### EXERCISE DIRECTIONS
Where an entry contains an image, skip the image and print the rest exactly.

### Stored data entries
————

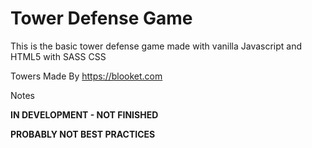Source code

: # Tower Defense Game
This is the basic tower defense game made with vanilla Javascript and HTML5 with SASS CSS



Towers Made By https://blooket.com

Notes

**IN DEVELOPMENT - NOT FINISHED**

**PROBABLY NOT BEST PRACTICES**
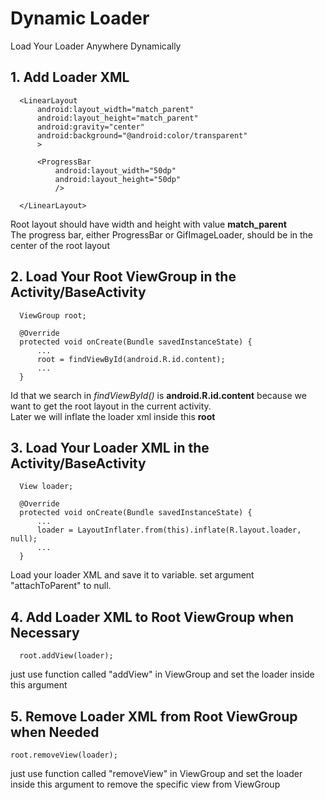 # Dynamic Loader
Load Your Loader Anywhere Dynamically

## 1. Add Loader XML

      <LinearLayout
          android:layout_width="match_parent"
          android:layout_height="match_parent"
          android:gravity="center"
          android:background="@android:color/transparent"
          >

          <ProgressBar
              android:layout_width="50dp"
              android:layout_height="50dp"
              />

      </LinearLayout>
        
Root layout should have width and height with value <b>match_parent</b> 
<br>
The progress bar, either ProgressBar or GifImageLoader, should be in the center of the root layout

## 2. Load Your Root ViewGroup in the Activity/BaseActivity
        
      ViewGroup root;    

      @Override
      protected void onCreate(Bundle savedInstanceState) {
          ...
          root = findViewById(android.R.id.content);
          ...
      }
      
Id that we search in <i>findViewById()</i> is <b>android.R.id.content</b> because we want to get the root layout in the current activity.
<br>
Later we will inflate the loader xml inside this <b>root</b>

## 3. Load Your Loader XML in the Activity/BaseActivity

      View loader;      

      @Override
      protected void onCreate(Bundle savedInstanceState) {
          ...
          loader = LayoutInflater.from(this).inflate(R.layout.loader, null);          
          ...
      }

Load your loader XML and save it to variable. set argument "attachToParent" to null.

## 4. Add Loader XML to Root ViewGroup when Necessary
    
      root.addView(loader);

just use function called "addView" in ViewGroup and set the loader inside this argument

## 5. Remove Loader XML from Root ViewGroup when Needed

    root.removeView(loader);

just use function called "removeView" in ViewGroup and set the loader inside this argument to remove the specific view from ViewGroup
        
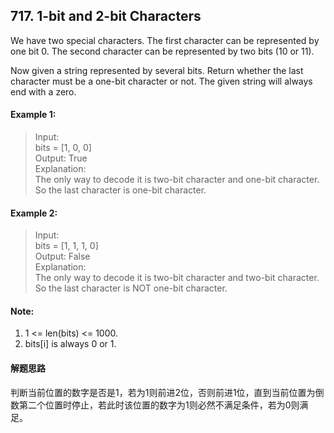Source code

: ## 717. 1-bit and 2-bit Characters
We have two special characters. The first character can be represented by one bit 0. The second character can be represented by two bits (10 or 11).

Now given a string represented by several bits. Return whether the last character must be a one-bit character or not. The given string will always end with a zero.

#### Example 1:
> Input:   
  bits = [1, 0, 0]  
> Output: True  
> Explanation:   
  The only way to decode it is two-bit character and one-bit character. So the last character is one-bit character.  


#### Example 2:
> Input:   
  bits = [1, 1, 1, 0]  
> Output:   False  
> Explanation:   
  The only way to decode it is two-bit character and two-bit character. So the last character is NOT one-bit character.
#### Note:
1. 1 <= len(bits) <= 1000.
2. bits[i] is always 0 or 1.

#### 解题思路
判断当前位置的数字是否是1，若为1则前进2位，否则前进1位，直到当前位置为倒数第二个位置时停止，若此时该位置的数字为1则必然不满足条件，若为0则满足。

————

### ANSWER BOX
Source code

: # Tower Defense Game
This is the basic tower defense game made with vanilla Javascript and HTML5 with SASS CSS



Towers Made By https://blooket.com

Notes

**IN DEVELOPMENT - NOT FINISHED**

**PROBABLY NOT BEST PRACTICES**
 # Dynamic Loader
Load Your Loader Anywhere Dynamically

## 1. Add Loader XML

      <LinearLayout
          android:layout_width="match_parent"
          android:layout_height="match_parent"
          android:gravity="center"
          android:background="@android:color/transparent"
          >

          <ProgressBar
              android:layout_width="50dp"
              android:layout_height="50dp"
              />

      </LinearLayout>
        
Root layout should have width and height with value <b>match_parent</b> 
<br>
The progress bar, either ProgressBar or GifImageLoader, should be in the center of the root layout

## 2. Load Your Root ViewGroup in the Activity/BaseActivity
        
      ViewGroup root;    

      @Override
      protected void onCreate(Bundle savedInstanceState) {
          ...
          root = findViewById(android.R.id.content);
          ...
      }
      
Id that we search in <i>findViewById()</i> is <b>android.R.id.content</b> because we want to get the root layout in the current activity.
<br>
Later we will inflate the loader xml inside this <b>root</b>

## 3. Load Your Loader XML in the Activity/BaseActivity

      View loader;      

      @Override
      protected void onCreate(Bundle savedInstanceState) {
          ...
          loader = LayoutInflater.from(this).inflate(R.layout.loader, null);          
          ...
      }

Load your loader XML and save it to variable. set argument "attachToParent" to null.

## 4. Add Loader XML to Root ViewGroup when Necessary
    
      root.addView(loader);

just use function called "addView" in ViewGroup and set the loader inside this argument

## 5. Remove Loader XML from Root ViewGroup when Needed

    root.removeView(loader);

just use function called "removeView" in ViewGroup and set the loader inside this argument to remove the specific view from ViewGroup
        
Source code

: ## 717. 1-bit and 2-bit Characters
We have two special characters. The first character can be represented by one bit 0. The second character can be represented by two bits (10 or 11).

Now given a string represented by several bits. Return whether the last character must be a one-bit character or not. The given string will always end with a zero.

#### Example 1:
> Input:   
  bits = [1, 0, 0]  
> Output: True  
> Explanation:   
  The only way to decode it is two-bit character and one-bit character. So the last character is one-bit character.  


#### Example 2:
> Input:   
  bits = [1, 1, 1, 0]  
> Output:   False  
> Explanation:   
  The only way to decode it is two-bit character and two-bit character. So the last character is NOT one-bit character.
#### Note:
1. 1 <= len(bits) <= 1000.
2. bits[i] is always 0 or 1.

#### 解题思路
判断当前位置的数字是否是1，若为1则前进2位，否则前进1位，直到当前位置为倒数第二个位置时停止，若此时该位置的数字为1则必然不满足条件，若为0则满足。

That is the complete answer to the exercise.